■ Task brief ■
Will you quote only the lines starting at the one that contains "I trained classifier" and ending with the last line of the listing below, inclusive?

■ Records for the task ■
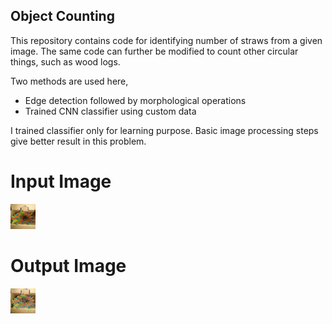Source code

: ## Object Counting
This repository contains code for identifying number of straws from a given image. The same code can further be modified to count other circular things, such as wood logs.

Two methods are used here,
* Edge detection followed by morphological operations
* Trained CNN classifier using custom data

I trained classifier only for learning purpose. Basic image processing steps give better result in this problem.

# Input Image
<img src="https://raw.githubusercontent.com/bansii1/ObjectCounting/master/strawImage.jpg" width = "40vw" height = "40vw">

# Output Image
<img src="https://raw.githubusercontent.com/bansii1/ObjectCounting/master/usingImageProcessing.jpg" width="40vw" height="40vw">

■ Task result ■
I trained classifier only for learning purpose. Basic image processing steps give better result in this problem.

# Input Image
<img src="https://raw.githubusercontent.com/bansii1/ObjectCounting/master/strawImage.jpg" width = "40vw" height = "40vw">

# Output Image
<img src="https://raw.githubusercontent.com/bansii1/ObjectCounting/master/usingImageProcessing.jpg" width="40vw" height="40vw">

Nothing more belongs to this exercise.